CPU load, power consumption and how "smooth" it will feel will here vary based on how large movements the user has to make because of body mechanics and the sample rate of the input device. At a possible (device sample rate) resize requests a second where each resize requires buffer renegotiation, redrawing, changing layout etc. can quickly saturate processing and have detrimental effect on other activities.

On top of this we have the exotic cases (accessibility) where assumptions about number of fingers or limbs, stability of motion, ability to maintain pressure and so on are involved -- along with the devices intended to account for that, which will also vary based on context. Eyetracking or brain-machine interfaces?

Unfortunately, we lack the definitive answers for many of these questions and have to deal with some portable reality. Recall the event propagation from the Engine Design: event loop

Arcan uses the following approach:

  1. Input event model attempts to aggregate as much information as is available, this includes analog sample values, digital button presses, coordinate system motion and translated device hints (keysym, scancodes, attempted translation, higher-level á unicode). This actual device node connections are platform specific, but we favor a whitelisting and explicit 'monitor a single direction' rather than policy+library+vfs parsing approach of udev. How the monitored folder is managed is a detail for the distributions.

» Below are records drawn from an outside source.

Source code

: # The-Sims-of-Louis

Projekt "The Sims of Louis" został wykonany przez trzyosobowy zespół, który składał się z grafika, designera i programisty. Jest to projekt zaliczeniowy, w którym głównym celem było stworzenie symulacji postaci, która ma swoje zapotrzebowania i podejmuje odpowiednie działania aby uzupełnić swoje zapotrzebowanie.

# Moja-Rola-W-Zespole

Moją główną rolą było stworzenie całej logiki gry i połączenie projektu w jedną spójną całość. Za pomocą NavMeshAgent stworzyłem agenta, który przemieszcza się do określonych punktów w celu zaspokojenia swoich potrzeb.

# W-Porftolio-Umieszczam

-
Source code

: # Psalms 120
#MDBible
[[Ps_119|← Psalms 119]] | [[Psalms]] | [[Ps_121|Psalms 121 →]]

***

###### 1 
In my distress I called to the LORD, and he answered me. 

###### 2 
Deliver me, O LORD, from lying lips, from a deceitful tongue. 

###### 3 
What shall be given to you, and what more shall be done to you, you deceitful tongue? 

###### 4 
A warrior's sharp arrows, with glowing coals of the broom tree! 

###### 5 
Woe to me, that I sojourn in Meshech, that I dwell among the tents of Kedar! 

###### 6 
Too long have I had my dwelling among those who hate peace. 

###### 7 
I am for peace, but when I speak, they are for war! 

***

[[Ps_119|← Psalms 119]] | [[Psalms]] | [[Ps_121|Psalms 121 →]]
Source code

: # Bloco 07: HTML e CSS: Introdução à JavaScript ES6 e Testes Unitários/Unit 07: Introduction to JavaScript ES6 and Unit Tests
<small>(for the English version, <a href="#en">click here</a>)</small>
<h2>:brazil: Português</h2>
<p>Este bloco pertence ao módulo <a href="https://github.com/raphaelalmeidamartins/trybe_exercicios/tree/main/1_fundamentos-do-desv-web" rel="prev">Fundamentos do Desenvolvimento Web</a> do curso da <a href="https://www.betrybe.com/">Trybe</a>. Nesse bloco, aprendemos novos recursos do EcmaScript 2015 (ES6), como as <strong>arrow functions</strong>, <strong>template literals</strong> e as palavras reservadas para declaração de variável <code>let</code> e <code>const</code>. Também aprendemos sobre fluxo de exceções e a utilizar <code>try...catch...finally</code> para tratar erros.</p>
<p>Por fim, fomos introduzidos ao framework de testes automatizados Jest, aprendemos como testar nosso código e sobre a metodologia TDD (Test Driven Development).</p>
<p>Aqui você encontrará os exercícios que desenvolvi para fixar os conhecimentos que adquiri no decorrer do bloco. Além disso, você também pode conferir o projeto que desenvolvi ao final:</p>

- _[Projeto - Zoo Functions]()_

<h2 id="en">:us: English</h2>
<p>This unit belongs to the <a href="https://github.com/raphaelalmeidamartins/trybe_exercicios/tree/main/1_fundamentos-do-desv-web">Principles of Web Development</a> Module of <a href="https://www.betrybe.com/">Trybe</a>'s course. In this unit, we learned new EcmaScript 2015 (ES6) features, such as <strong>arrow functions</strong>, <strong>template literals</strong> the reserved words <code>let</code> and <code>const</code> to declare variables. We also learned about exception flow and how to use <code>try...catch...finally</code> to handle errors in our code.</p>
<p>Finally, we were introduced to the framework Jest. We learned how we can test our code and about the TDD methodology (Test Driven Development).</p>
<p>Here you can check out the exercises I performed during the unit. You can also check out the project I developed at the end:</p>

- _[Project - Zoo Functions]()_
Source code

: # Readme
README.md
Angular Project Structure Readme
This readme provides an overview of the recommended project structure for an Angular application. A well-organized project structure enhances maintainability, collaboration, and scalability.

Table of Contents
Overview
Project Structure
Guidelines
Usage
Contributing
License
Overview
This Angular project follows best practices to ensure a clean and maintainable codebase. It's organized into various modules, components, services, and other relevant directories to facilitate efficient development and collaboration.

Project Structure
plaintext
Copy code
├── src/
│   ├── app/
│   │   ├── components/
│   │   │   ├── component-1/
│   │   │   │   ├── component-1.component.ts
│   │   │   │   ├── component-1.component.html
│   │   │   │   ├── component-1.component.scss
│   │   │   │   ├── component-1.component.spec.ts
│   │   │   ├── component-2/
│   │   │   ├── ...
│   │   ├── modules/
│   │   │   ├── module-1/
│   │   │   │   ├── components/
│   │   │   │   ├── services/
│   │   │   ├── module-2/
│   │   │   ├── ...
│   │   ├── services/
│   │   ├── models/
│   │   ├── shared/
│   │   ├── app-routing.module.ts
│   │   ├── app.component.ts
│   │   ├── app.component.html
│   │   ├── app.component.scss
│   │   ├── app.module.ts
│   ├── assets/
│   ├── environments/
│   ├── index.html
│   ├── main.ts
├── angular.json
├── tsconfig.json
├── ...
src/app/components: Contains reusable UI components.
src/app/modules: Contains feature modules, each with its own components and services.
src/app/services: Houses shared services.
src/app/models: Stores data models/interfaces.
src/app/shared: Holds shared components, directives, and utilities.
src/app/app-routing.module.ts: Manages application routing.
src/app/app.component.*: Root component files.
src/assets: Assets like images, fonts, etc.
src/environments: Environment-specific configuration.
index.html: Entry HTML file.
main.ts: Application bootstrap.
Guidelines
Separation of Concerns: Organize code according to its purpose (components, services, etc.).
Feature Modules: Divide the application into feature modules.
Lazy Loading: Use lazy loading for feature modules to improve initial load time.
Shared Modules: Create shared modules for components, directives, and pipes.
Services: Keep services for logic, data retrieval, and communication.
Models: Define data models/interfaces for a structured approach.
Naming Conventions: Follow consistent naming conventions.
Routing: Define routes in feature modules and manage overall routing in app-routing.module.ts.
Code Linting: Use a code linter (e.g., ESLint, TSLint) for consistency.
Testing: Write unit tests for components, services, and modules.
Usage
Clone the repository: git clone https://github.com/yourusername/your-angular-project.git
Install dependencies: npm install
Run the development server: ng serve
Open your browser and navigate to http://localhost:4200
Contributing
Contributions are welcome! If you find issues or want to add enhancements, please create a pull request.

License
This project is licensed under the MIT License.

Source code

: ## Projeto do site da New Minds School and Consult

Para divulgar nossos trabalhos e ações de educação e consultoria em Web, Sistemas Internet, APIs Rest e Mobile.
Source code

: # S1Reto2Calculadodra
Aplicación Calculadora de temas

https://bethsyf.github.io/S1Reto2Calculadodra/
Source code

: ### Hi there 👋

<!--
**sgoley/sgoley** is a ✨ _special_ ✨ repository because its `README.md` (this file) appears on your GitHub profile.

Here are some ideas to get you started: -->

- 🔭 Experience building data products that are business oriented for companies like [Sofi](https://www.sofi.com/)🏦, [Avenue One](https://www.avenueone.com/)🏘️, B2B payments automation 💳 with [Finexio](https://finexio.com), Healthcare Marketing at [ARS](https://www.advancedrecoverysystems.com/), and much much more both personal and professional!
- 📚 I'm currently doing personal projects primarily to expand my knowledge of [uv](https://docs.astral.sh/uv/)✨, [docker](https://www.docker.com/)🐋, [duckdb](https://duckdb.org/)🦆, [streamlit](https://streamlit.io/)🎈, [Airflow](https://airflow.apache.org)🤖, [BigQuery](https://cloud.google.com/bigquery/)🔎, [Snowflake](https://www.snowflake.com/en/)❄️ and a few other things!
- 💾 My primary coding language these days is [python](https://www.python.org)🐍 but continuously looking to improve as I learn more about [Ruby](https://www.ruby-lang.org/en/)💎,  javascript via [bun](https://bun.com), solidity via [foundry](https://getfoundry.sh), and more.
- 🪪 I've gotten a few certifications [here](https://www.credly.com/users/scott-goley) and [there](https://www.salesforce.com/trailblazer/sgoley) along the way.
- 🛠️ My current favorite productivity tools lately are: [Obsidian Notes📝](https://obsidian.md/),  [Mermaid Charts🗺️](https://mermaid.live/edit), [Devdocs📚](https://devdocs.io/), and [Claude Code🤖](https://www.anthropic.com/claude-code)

  2. Input platform is statically selected at build time when video platform and other system- specific properties are configured. These vary in ability and maturity, with SDL being the first one that was used and we are therefore somewhat biased towards their tables for legacy reasons. The platform maps data to the model specified in 1.

  3. Frameservers can, under special conditions, be allowed to enqueue events that match the model specified in 1 if the appl explicitly enables that mask for queue transfer. This is not a default behavior for the strong security implications this has.

  4. The input platform exposes filtering mechanisms for certain devices, the appl can use this to define filter kernels and functions to reduce the number of events from noisy sources. It is also possible to toggle sampling of some devices on and off.

  5. The event- queue packs received events and exposes to the Lua VM in a table packed so that it also knows how to unpack later, with the addition of a higher-level label tag for specialized applications. Shmif supports reporting custom labels, to assist with keybinding.

  6. The appl has an entry point where the option is to select support scripts to cater to specific needs, calibration, higher-level concepts (gestures), these manipulate the received table. The target_input function can then be used to explicitly forward this table (this is where the higher-level hint, can be added). The keysym.lua support-script takes care of specific state tracking, utf-8 mapping and keysym/keycode translation tables. OS specific keymaps that are needed should be translated offline to such lua scripts.

  7. A connected client or frameserver will never see, receive or directly work with the set of devices that are involved with input -- it should be- and remain- completely opaque in order to stand a fighting chance against a number of possible and subtle timing side-channel attacks.

  8. There are specialized clients that use the shmif and can be launched from within the running appl explicitly. This is used to outsource LED management, and to enable sensor-fusion style complex devices like head-mounted displays.

Should the event queues for a target be saturated, there are calls available for completely ignoring specific devices and analog events will be dropped in favor of discrete events which will be dropped in favor of system events.

To aid this process, there are also support scripts for hooking, recording and replaying events in the Lua layer and in the engine event layer. These features are re-used to test more complex applications and interactions (see the Debugging Facilities page).